Government cannot address these challenges alone and entrepreneurs are stepping in to ensure that disadvantaged youth have access to quality education and skills development training.   

 

Starting and running a business in the education sector 

Kgetho Training and Consulting and Salabedla Training Academy are two black female owned social enterprises that are committed to empowering disadvantaged people with skills training. Both entrepreneurs grew up in communities with limited learning opportunities and the challenges they faced motivated them to start their businesses. 

 

Martha Mosiane started Kgetho Training and Consulting in 2008, and she provides affordable and accredited occupational health training in the rural and township areas in the North West and Free State.  “I started my business because higher education institutions are far away and many people in my community lives in poverty,” said Mosiane. Her motivation is to change the narrative that quality education is only available in urban areas.  

 

Gugulethu Ngubane runs a SETA accredited furniture training centre in Umlazi township, KwaZulu Natal called Salabedla Training Academy.  After seeing young people in her township loitering the streets and doing crime because they couldn’t afford to further their studies, she decided to start her business. “It saddens me to see young people not getting opportunities to improve their lives,” said Ngubane.  

 

Entrepreneurs in this sector are important because access to education and skills training can positively contribute to local economic development and end the poverty cycle that many impoverished communities are stuck in.  

 

edication

Creating a positive impact through education 

A lack of access to education in rural and township communities widens the rural-urban divide and makes it difficult for young people to stop the poverty cycle. There is a need for the introduction of more learning facilities because this will benefit communities immensely.  

 

Over the years, both these educational centres have upskilled hundreds of young and old people who now have accredited training.  

 

Kgetho Training and Consulting understands the skills needed by their community. Their business specializes in providing skills development training, educational workshops, and occupational health qualifications. 

 

Reskilling and upskilling training is also available. The community-based centre makes it easier for locals to attend classes because they don’t have to spend a lot of money on travel costs.  

 

Salabedla Training Academy focuses on furniture training and manufacturing. Since inception the business has upskilled more than 800 learners and employed over 7 employees. The business is not only empowering people with new skills but it’s also providing them with skills they can use to start their own business. 

 

These entrepreneurs are using education to empower disadvantaged communities through their small businesses. 

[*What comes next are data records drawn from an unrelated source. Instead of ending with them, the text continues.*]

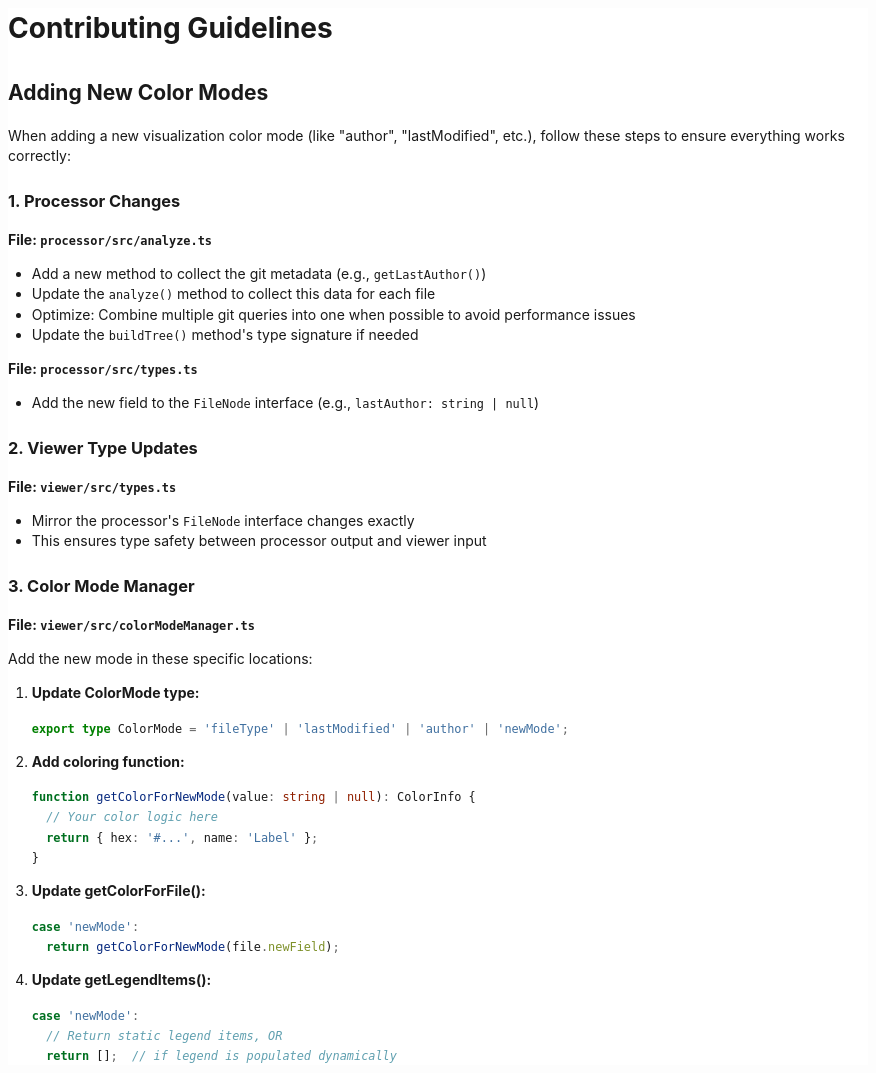 # Contributing Guidelines

## Adding New Color Modes

When adding a new visualization color mode (like "author", "lastModified", etc.), follow these steps to ensure everything works correctly:

### 1. Processor Changes

**File: `processor/src/analyze.ts`**

- Add a new method to collect the git metadata (e.g., `getLastAuthor()`)
- Update the `analyze()` method to collect this data for each file
- Optimize: Combine multiple git queries into one when possible to avoid performance issues
- Update the `buildTree()` method's type signature if needed

**File: `processor/src/types.ts`**

- Add the new field to the `FileNode` interface (e.g., `lastAuthor: string | null`)

### 2. Viewer Type Updates

**File: `viewer/src/types.ts`**

- Mirror the processor's `FileNode` interface changes exactly
- This ensures type safety between processor output and viewer input

### 3. Color Mode Manager

**File: `viewer/src/colorModeManager.ts`**

Add the new mode in these specific locations:

1. **Update ColorMode type:**
   ```typescript
   export type ColorMode = 'fileType' | 'lastModified' | 'author' | 'newMode';
   ```

2. **Add coloring function:**
   ```typescript
   function getColorForNewMode(value: string | null): ColorInfo {
     // Your color logic here
     return { hex: '#...', name: 'Label' };
   }
   ```

3. **Update getColorForFile():**
   ```typescript
   case 'newMode':
     return getColorForNewMode(file.newField);
   ```

4. **Update getLegendItems():**
   ```typescript
   case 'newMode':
     // Return static legend items, OR
     return [];  // if legend is populated dynamically
   ```
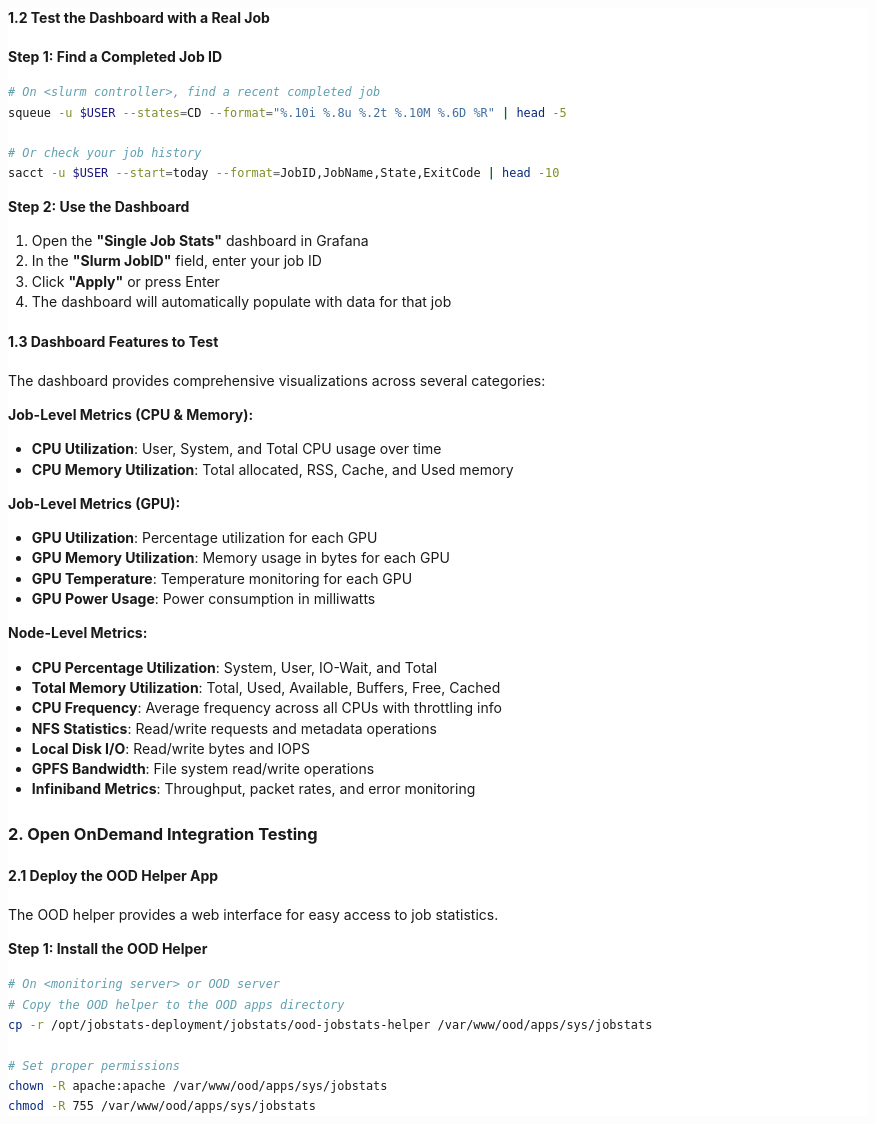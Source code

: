 #### 1.2 Test the Dashboard with a Real Job

**Step 1: Find a Completed Job ID**
```bash
# On <slurm controller>, find a recent completed job
squeue -u $USER --states=CD --format="%.10i %.8u %.2t %.10M %.6D %R" | head -5

# Or check your job history
sacct -u $USER --start=today --format=JobID,JobName,State,ExitCode | head -10
```

**Step 2: Use the Dashboard**
1. Open the **"Single Job Stats"** dashboard in Grafana
2. In the **"Slurm JobID"** field, enter your job ID
3. Click **"Apply"** or press Enter
4. The dashboard will automatically populate with data for that job

#### 1.3 Dashboard Features to Test

The dashboard provides comprehensive visualizations across several categories:

**Job-Level Metrics (CPU & Memory):**
- **CPU Utilization**: User, System, and Total CPU usage over time
- **CPU Memory Utilization**: Total allocated, RSS, Cache, and Used memory

**Job-Level Metrics (GPU):**
- **GPU Utilization**: Percentage utilization for each GPU
- **GPU Memory Utilization**: Memory usage in bytes for each GPU
- **GPU Temperature**: Temperature monitoring for each GPU
- **GPU Power Usage**: Power consumption in milliwatts

**Node-Level Metrics:**
- **CPU Percentage Utilization**: System, User, IO-Wait, and Total
- **Total Memory Utilization**: Total, Used, Available, Buffers, Free, Cached
- **CPU Frequency**: Average frequency across all CPUs with throttling info
- **NFS Statistics**: Read/write requests and metadata operations
- **Local Disk I/O**: Read/write bytes and IOPS
- **GPFS Bandwidth**: File system read/write operations
- **Infiniband Metrics**: Throughput, packet rates, and error monitoring

### 2. Open OnDemand Integration Testing

#### 2.1 Deploy the OOD Helper App

The OOD helper provides a web interface for easy access to job statistics.

**Step 1: Install the OOD Helper**
```bash
# On <monitoring server> or OOD server
# Copy the OOD helper to the OOD apps directory
cp -r /opt/jobstats-deployment/jobstats/ood-jobstats-helper /var/www/ood/apps/sys/jobstats

# Set proper permissions
chown -R apache:apache /var/www/ood/apps/sys/jobstats
chmod -R 755 /var/www/ood/apps/sys/jobstats
```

Resilience to overcome challenges 

Running a successful business in the education sector comes with a lot of challenges.  Both these entrepreneurs are constantly finding innovative solutions for their communities.  

 

The ability to pay salaries and rent even when there is no money coming in, is a challenge these entrepreneurs face. “Delayed payment from our students and limited working capital makes running this business difficult,” said Mosiane.  

 

Small businesses often need funding and grants to help them cater to the growing demand. There are loads of young people that are hungry for an opportunity to learn a new skill and the businesses are experiencing an increase demand. “Sometimes, I’m unable to accommodate learners because of my limited infrastructure,” said Ngubane.